The deal marks a turning point for Philips, which has sold lighting products since its founding in 1891, as the CEO scales back a company whose product range once spanned vinyl records, televisions and mobile phones. The separation of the unit, the world’s biggest maker of lamps and bulbs, mirrors Munich-based Siemens AG’s move in mid 2013 to spin off Osram Licht AG, as an industrywide shift toward more-efficient light-emitting diodes intensifies competition.
Adjusted second-quarter earnings before interest, taxes and amortisation rose 27 percent to 501 million euros ($550 million), the company said in a statement Monday. That compares with an average analyst estimate of 415 million euros.
Comparable sales at the health-care and consumer lifestyle units rose 8 percent and 3 percent respectively in the second quarter, while dropping 3 percent at the lighting business.
Philips shares gained as much as 1.30 euros, the biggest gain since Oct. 2013, and were up 4.1 percent as of 12:11 p.m. Before today, the stock had risen 6.5 percent since van Houten took over in April 2011, valuing the company at 23 billion euros. The Dutch AEX benchmark index has gained 33 percent in that time.
Philips in June won a $500 million order to supply equipment to New York-based Westchester Medical Center, and the company needs to get more of those long-term contracts to show that Van Houten’s strategy is working.
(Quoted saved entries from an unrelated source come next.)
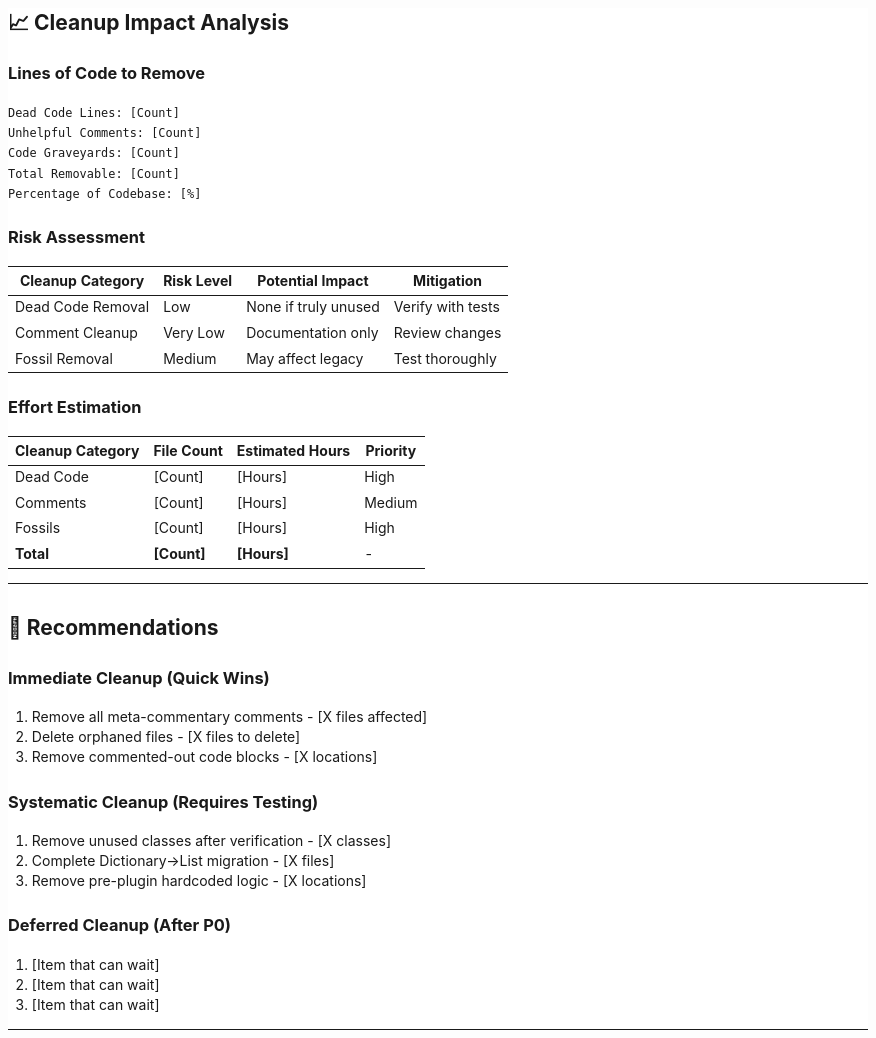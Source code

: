 ## 📈 Cleanup Impact Analysis

### **Lines of Code to Remove**
```
Dead Code Lines: [Count]
Unhelpful Comments: [Count]
Code Graveyards: [Count]
Total Removable: [Count]
Percentage of Codebase: [%]
```

### **Risk Assessment**
| Cleanup Category | Risk Level | Potential Impact | Mitigation |
|------------------|------------|------------------|------------|
| Dead Code Removal | Low | None if truly unused | Verify with tests |
| Comment Cleanup | Very Low | Documentation only | Review changes |
| Fossil Removal | Medium | May affect legacy | Test thoroughly |

### **Effort Estimation**
| Cleanup Category | File Count | Estimated Hours | Priority |
|------------------|------------|-----------------|----------|
| Dead Code | [Count] | [Hours] | High |
| Comments | [Count] | [Hours] | Medium |
| Fossils | [Count] | [Hours] | High |
| **Total** | **[Count]** | **[Hours]** | - |

---

## 🎯 Recommendations

### **Immediate Cleanup (Quick Wins)**
1. Remove all meta-commentary comments - [X files affected]
2. Delete orphaned files - [X files to delete]
3. Remove commented-out code blocks - [X locations]

### **Systematic Cleanup (Requires Testing)**
1. Remove unused classes after verification - [X classes]
2. Complete Dictionary→List migration - [X files]
3. Remove pre-plugin hardcoded logic - [X locations]

### **Deferred Cleanup (After P0)**
1. [Item that can wait]
2. [Item that can wait]
3. [Item that can wait]

---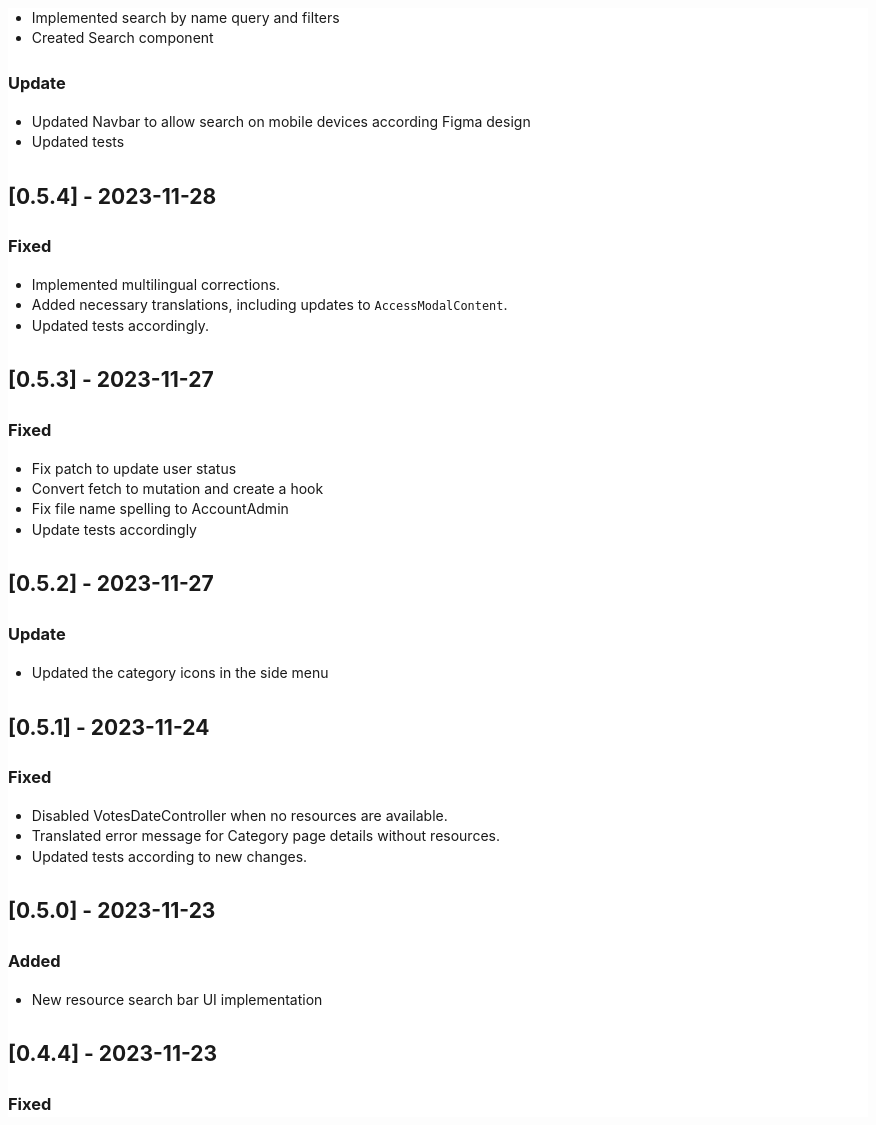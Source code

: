 - Implemented search by name query and filters
- Created Search component

### Update

- Updated Navbar to allow search on mobile devices according Figma design
- Updated tests

## [0.5.4] - 2023-11-28

### Fixed

- Implemented multilingual corrections.
- Added necessary translations, including updates to `AccessModalContent`.
- Updated tests accordingly.

## [0.5.3] - 2023-11-27

### Fixed

- Fix patch to update user status
- Convert fetch to mutation and create a hook
- Fix file name spelling to AccountAdmin
- Update tests accordingly

## [0.5.2] - 2023-11-27

### Update

- Updated the category icons in the side menu

## [0.5.1] - 2023-11-24

### Fixed

- Disabled VotesDateController when no resources are available.
- Translated error message for Category page details without resources.
- Updated tests according to new changes.

## [0.5.0] - 2023-11-23

### Added

- New resource search bar UI implementation

## [0.4.4] - 2023-11-23

### Fixed
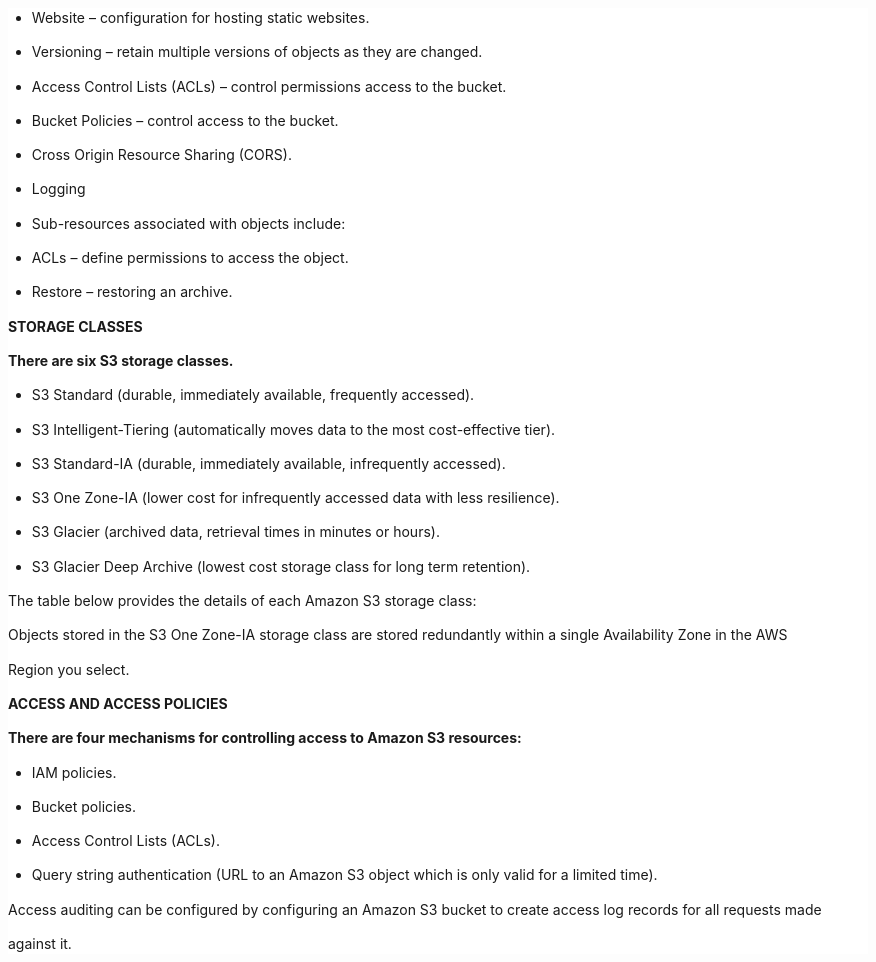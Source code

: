 - Website – configuration for hosting static websites.

- Versioning – retain multiple versions of objects as they are changed.

- Access Control Lists (ACLs) – control permissions access to the bucket.

- Bucket Policies – control access to the bucket.

- Cross Origin Resource Sharing (CORS).

- Logging

- Sub-resources associated with objects include:

- ACLs – define permissions to access the object.

- Restore – restoring an archive.


**STORAGE CLASSES**


**There are six S3 storage classes.**


- S3 Standard (durable, immediately available, frequently accessed).

- S3 Intelligent-Tiering (automatically moves data to the most cost-effective tier).

- S3 Standard-IA (durable, immediately available, infrequently accessed).

- S3 One Zone-IA (lower cost for infrequently accessed data with less resilience).

- S3 Glacier (archived data, retrieval times in minutes or hours).

- S3 Glacier Deep Archive (lowest cost storage class for long term retention).


The table below provides the details of each Amazon S3 storage class:


Objects stored in the S3 One Zone-IA storage class are stored redundantly within a single Availability Zone in the AWS

Region you select.


**ACCESS AND ACCESS POLICIES**


**There are four mechanisms for controlling access to Amazon S3 resources:**


- IAM policies.

- Bucket policies.

- Access Control Lists (ACLs).

- Query string authentication (URL to an Amazon S3 object which is only valid for a limited time).


Access auditing can be configured by configuring an Amazon S3 bucket to create access log records for all requests made

against it.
“While we are pleased with our progress overall and our health-care performance in the U.S. in particular, we are increasingly concerned about the global macro-economic environment, particularly in China, Russia and Latin America,” the CEO said.
Chief Financial Officer Ron Wirahadiraksa said he predicts the global health-care market to grow by a low single-digit percentage this year.
For its new company, focusing on the so-called HealthTech market, Philips targets a margin of 14 percent to 15.5 percent, based on earnings before interest, taxes and amortisation. That number, last updated in January, excludes costs tied to its companywide innovation, group and services division. The company plans to give more details at its capital markets day in September.
Philips, which predicts to complete the separation of the lighting business in the first half of 2016, said Monday it now expects the move to cost 200 million to 300 million euros in 2015 and the same amount in 2016. The company previously predicted the separation costs would amount to 300 to 400 million in 2015, without giving an estimate for 2016.